I’ll be Happy When…
This story is one of them and this is me over, and over.
Do you see yourself in this story? I do.
Many people spend their lives thinking "I'll be happy when …" (I finish school, get my degree, get a job/promotion, get married, own a house, kids leave home, retire).
They spend their lives in anticipation of the next stage, never really enjoying the process or the journey.
Do you put off being happy until this or that happens, or waiting for some special event to lift you temporarily, only to feel flat and depressed once the event is over?
Do you also put off spending time with your loved ones until everything has been done and the in-tray (actual and metaphorical) is empty? In the meantime, our family or friends may have lost interest or moved on, and it's too late to regain the time we might have spent with them while we were busy emptying the tray. Face the fact that the in-tray will never be empty, there's always going to be tasks to be completed. Decide to make time now for the people that are important to you. All your work will get done in due course.
The present moment is all we have. Many of us spend our time focusing on past difficulties or anticipating future events, and end up living in fear of what might happen. However, regardless of what might happen tomorrow or happened yesterday or even in the last hour, the present moment is where it's at! If we allow our thoughts to be dominated by past events or anticipation or worry about the future, we'll never be happy in the present moment, which is really all we have.

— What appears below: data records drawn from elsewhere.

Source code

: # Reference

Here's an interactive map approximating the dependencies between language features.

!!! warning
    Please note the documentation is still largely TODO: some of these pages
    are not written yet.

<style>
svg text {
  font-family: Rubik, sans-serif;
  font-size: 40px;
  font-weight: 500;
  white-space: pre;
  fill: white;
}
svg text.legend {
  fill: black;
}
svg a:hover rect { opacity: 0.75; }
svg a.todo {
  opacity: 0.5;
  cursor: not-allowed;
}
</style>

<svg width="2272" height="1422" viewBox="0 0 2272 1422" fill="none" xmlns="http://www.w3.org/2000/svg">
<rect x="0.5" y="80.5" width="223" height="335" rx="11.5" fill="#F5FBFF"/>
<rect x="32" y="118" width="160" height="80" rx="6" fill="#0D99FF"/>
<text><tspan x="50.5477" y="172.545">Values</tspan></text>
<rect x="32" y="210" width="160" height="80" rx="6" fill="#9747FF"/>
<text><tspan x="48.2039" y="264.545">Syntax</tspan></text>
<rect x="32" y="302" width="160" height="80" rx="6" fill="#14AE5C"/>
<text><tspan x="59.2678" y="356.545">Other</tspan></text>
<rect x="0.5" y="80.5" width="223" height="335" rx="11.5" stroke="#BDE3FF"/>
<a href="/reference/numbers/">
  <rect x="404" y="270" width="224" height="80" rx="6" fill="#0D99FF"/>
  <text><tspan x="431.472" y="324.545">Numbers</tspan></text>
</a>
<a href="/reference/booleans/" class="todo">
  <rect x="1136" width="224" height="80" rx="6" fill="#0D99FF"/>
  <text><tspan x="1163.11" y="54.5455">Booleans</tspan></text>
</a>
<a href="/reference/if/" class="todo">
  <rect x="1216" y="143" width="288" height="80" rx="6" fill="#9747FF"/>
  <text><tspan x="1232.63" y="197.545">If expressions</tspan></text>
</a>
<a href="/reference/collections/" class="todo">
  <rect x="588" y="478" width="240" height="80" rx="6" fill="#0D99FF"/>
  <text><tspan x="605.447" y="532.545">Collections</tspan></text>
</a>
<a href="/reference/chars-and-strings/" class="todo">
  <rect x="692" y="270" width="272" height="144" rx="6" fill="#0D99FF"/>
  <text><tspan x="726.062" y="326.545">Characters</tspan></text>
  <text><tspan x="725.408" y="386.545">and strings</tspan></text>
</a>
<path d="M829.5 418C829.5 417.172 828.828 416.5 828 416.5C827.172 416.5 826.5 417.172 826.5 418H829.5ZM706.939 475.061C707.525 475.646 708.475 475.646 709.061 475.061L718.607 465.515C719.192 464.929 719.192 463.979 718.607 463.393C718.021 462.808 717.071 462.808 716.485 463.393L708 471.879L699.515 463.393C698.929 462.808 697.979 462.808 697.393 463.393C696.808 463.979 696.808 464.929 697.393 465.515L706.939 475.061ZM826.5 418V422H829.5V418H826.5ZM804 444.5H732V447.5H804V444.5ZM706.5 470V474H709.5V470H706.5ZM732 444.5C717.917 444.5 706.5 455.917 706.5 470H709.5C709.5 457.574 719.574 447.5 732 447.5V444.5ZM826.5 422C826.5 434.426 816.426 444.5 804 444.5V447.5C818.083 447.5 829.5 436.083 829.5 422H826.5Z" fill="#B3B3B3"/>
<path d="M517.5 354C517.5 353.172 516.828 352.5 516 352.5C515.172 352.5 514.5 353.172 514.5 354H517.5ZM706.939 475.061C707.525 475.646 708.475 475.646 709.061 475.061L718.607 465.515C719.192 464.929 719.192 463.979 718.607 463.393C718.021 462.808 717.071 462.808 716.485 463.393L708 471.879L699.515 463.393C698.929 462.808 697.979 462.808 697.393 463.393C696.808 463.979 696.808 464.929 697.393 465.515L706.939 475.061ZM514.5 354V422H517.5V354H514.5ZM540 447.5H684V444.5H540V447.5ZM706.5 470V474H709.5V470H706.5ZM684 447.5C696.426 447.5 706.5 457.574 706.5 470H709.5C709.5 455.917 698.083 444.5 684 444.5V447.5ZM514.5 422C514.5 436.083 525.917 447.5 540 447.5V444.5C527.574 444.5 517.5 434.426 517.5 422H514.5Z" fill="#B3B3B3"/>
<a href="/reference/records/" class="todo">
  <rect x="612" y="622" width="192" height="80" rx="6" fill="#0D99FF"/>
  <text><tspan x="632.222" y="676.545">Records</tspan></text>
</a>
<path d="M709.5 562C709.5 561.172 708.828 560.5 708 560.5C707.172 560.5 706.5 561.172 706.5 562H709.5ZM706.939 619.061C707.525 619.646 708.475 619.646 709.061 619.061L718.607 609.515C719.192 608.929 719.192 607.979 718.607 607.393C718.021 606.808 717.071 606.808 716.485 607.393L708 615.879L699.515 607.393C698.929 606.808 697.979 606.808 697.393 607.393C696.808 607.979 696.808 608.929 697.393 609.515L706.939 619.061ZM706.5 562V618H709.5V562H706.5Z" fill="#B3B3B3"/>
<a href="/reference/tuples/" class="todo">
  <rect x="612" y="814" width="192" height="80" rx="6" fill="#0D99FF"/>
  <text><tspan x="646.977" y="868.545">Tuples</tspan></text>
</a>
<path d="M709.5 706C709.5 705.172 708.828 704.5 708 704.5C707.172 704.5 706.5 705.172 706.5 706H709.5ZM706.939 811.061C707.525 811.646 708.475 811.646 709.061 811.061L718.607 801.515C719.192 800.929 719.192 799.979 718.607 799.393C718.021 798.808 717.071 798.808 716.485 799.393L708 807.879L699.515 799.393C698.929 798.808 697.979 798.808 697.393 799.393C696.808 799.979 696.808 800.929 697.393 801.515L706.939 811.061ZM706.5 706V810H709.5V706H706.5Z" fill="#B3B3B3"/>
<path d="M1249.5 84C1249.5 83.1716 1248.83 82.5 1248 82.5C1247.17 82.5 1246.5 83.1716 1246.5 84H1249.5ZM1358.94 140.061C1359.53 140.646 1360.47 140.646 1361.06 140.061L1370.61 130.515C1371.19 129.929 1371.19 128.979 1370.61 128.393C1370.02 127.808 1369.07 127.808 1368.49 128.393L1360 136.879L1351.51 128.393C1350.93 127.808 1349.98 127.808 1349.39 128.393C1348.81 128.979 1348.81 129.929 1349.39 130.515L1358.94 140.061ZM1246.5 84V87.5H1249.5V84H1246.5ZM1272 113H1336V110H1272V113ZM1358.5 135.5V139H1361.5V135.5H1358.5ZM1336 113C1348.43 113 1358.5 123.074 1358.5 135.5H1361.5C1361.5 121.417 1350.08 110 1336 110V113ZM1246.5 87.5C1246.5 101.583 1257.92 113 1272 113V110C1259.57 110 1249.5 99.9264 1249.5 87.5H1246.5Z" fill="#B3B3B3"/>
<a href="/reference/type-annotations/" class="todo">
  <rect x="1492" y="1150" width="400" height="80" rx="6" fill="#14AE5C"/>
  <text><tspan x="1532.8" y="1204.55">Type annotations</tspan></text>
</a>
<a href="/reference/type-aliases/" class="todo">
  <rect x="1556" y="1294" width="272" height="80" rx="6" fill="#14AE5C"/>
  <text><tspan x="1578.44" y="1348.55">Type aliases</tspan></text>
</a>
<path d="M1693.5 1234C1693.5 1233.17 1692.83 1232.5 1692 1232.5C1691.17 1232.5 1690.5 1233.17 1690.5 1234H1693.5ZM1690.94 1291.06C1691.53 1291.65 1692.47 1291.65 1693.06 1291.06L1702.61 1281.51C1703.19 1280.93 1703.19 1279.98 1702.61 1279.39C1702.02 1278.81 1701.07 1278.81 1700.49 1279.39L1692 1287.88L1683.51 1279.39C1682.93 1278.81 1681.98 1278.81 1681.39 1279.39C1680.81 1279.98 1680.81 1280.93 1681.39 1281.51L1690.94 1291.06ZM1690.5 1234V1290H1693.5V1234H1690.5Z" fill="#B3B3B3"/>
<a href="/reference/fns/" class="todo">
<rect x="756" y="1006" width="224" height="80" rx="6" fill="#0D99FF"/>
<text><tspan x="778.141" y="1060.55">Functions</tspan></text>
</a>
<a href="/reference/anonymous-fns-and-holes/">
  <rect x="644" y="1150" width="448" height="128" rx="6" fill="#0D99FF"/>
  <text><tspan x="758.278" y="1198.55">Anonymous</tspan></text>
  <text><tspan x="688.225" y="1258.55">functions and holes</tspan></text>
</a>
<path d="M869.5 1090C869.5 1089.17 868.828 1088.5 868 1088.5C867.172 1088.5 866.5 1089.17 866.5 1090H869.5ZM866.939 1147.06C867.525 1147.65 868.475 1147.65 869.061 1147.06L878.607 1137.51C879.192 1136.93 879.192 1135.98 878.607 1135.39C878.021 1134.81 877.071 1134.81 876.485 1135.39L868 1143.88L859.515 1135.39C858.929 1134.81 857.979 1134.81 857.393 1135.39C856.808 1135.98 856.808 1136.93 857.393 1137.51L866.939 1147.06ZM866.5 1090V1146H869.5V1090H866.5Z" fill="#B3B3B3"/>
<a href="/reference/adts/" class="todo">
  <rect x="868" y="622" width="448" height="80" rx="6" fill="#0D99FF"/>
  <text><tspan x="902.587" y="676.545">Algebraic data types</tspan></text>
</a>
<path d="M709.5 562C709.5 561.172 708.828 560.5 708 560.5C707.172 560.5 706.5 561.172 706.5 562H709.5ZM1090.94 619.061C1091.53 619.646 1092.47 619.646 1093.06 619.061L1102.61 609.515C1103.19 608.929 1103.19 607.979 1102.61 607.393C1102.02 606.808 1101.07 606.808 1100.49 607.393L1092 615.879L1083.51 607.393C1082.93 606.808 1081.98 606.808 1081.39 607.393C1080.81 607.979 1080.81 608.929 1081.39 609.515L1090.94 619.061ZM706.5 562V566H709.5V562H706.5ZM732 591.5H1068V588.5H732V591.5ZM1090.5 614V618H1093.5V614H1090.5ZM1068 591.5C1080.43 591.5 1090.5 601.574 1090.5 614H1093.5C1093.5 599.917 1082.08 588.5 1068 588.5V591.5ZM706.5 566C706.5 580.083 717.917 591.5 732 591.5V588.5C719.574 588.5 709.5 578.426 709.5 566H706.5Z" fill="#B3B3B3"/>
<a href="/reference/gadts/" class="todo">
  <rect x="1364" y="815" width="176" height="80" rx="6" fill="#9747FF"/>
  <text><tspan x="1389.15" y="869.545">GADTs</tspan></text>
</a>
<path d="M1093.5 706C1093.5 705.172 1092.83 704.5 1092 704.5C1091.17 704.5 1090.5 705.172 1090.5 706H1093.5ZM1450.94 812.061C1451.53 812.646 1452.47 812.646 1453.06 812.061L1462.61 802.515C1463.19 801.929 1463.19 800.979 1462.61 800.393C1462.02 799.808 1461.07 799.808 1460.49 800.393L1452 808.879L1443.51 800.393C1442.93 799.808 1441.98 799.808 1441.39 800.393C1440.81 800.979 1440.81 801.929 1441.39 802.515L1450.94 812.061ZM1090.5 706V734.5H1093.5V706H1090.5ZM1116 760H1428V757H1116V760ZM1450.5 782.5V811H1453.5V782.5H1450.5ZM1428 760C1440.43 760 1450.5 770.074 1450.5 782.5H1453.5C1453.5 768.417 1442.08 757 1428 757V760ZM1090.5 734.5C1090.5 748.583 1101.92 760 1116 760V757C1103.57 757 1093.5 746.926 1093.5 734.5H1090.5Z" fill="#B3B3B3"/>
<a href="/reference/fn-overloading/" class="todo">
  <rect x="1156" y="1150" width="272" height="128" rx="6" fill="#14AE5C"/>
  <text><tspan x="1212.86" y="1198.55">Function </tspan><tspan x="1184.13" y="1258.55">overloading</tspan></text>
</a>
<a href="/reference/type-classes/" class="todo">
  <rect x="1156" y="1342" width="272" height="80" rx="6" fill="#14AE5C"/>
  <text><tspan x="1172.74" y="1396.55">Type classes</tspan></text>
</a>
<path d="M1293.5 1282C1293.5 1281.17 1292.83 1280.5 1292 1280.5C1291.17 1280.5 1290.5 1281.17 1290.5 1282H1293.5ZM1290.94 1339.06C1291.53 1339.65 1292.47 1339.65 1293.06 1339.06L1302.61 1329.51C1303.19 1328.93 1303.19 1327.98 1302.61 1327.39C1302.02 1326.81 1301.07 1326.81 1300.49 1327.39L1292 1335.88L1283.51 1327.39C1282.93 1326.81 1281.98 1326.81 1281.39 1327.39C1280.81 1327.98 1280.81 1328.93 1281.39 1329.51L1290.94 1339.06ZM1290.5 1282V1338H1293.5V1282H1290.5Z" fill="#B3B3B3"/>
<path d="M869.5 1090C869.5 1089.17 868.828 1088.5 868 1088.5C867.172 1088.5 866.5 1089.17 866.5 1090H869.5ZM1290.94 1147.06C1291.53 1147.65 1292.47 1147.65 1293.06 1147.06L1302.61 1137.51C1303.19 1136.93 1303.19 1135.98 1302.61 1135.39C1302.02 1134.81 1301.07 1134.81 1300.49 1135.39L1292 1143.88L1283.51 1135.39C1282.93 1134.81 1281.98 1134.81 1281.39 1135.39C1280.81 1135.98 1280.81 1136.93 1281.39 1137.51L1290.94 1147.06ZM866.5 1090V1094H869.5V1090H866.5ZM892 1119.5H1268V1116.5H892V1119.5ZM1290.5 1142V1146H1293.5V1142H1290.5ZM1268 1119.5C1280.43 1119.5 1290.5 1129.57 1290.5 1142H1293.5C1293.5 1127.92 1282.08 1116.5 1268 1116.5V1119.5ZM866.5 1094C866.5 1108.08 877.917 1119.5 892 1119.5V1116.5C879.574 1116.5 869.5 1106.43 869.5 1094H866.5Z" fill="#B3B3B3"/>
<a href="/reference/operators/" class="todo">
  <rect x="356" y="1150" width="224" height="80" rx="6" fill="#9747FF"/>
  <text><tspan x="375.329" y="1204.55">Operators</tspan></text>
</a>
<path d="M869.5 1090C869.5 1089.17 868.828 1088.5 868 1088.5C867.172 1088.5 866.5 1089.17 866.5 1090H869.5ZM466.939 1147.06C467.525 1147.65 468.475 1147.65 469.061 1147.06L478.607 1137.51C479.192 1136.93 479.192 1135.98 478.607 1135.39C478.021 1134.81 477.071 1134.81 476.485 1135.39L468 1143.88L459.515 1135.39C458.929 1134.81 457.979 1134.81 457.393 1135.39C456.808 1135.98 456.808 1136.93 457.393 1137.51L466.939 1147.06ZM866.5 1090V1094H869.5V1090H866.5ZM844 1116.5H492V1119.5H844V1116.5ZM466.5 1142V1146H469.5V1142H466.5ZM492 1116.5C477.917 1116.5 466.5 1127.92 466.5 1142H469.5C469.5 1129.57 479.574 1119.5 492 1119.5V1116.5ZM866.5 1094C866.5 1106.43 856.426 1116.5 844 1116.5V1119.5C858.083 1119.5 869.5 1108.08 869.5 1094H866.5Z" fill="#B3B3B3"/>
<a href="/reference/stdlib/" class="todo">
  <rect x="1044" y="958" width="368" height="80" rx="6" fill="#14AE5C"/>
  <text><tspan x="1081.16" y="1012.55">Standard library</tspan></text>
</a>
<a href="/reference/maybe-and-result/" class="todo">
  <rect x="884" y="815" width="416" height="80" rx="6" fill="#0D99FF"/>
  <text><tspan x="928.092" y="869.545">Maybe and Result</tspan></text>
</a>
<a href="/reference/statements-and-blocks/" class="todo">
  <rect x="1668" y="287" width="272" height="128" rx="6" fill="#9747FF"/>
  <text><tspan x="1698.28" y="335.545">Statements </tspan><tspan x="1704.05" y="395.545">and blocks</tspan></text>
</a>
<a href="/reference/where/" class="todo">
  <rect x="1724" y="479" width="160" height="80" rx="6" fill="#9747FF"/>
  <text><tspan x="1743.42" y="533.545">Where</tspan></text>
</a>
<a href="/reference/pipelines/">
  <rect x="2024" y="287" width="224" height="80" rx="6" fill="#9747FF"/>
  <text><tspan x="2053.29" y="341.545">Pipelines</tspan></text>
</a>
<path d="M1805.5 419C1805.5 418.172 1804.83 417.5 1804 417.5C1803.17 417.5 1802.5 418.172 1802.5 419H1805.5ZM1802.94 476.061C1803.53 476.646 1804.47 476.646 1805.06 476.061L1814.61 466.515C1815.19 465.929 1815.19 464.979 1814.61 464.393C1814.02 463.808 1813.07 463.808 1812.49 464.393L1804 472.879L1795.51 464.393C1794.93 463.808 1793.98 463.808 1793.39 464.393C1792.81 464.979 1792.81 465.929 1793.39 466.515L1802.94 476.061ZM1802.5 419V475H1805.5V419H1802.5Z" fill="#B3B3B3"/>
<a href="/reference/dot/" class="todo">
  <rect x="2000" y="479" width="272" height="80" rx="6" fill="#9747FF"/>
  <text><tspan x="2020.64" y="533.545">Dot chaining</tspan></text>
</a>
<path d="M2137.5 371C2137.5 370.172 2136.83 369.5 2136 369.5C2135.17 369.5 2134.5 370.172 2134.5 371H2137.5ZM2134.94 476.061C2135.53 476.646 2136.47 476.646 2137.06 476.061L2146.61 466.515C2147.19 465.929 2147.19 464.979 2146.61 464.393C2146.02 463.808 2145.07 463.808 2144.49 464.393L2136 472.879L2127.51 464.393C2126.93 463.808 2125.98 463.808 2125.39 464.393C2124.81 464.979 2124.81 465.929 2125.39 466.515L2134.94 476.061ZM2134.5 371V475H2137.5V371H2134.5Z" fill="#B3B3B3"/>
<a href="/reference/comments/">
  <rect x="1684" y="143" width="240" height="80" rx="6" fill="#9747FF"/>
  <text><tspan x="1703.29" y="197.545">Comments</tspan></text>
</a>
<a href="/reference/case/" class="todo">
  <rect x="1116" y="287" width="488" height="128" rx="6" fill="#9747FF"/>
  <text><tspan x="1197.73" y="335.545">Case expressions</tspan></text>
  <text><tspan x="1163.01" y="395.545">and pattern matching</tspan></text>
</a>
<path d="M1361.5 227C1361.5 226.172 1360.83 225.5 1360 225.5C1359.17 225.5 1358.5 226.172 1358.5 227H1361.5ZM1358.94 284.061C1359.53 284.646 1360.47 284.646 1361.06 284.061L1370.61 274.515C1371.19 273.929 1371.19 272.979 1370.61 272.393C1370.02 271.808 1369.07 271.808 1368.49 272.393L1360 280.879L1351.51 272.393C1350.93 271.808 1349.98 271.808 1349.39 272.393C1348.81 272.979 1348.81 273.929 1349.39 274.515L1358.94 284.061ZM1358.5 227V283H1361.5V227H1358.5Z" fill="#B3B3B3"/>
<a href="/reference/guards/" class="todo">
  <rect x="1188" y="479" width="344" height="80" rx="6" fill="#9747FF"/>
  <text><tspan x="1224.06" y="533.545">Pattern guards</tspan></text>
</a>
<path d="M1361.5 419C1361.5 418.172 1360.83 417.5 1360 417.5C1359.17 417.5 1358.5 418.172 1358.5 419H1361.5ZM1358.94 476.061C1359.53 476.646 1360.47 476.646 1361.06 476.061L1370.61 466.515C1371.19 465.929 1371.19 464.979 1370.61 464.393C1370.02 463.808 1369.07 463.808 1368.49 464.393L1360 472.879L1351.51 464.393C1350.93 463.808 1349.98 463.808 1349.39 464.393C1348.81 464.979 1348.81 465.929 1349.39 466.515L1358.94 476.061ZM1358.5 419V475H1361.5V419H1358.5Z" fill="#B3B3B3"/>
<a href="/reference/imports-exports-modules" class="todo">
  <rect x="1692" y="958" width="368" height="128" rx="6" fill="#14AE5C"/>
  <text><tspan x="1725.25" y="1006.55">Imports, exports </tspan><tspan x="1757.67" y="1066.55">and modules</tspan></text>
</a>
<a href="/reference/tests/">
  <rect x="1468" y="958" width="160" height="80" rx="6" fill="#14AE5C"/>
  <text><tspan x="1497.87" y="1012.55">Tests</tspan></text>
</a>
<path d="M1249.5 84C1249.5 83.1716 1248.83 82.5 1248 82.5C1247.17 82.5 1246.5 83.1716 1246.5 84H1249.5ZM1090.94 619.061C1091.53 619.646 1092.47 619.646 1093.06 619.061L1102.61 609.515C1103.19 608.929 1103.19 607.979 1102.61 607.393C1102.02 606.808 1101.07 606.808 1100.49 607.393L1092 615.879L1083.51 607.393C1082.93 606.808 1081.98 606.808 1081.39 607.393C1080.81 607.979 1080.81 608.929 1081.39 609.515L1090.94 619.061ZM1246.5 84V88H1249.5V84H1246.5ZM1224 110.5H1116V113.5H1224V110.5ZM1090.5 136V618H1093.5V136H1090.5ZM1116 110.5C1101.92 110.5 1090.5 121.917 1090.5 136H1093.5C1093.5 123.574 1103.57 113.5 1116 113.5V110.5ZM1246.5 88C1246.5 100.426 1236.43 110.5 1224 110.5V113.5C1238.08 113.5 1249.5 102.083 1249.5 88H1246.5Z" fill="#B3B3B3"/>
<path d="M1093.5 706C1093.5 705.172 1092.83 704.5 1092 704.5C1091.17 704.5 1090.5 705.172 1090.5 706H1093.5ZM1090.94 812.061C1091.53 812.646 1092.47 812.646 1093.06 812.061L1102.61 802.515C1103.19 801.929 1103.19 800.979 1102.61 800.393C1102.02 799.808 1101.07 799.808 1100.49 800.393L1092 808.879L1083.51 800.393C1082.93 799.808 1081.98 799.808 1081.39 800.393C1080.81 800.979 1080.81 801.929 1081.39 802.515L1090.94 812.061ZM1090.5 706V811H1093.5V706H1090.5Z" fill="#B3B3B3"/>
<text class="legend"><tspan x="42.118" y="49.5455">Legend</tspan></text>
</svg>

Often we will be in a certain place and wish we were somewhere else - on holidays, in a new home in a different area, at a different job. Then we will be happy! Actually, if you spend your time feeling frustrated, unhappy and wishing things were different, then that state of mind will follow wherever you go. The opposite is also true - if you refuse to spend your time being negative, angry, or frustrated, and focus on being happy in the present moment, then happiness will follow you wherever you are. You may well find that your positive energy attracts to you the places, people and circumstances that you desire.
Do something creative such as painting, writing a book, music, or cooking something new and enjoy what you are doing for its own sake, not the end result. Don't worry what other people will think of your efforts, just immerse yourself in the activity and get lost in the present moment. Becoming immersed in something which is not generally considered to be a fun activity, such as vacuuming or ironing, can also put a whole new perspective on the task. Enjoy the physical side of vacuuming or sweeping, using your muscles and getting exercise. Enjoy the look, feel and clean smell of clothes and pillowcases (not the sheets - I wouldn't go that far!) as they are ironed. There's an old Buddhist saying, "carry water, chop wood", meaning that if you undertaking these tasks, then focus on the task and become at peace with it, rather than thinking about something else or wishing you were somewhere else.
The Buddhist art of "Non-attachment" is a useful tool to helping us live in the present. If you are attached to people, places, things, and outcomes which don't co-operate with your expectations, then you will experience fear, conflict and other negative emotions. Learning to release or detach from people or outcomes frees our spirit.
I can only hope by sharing this story, that I can help one person live in the present moment!
It did help me!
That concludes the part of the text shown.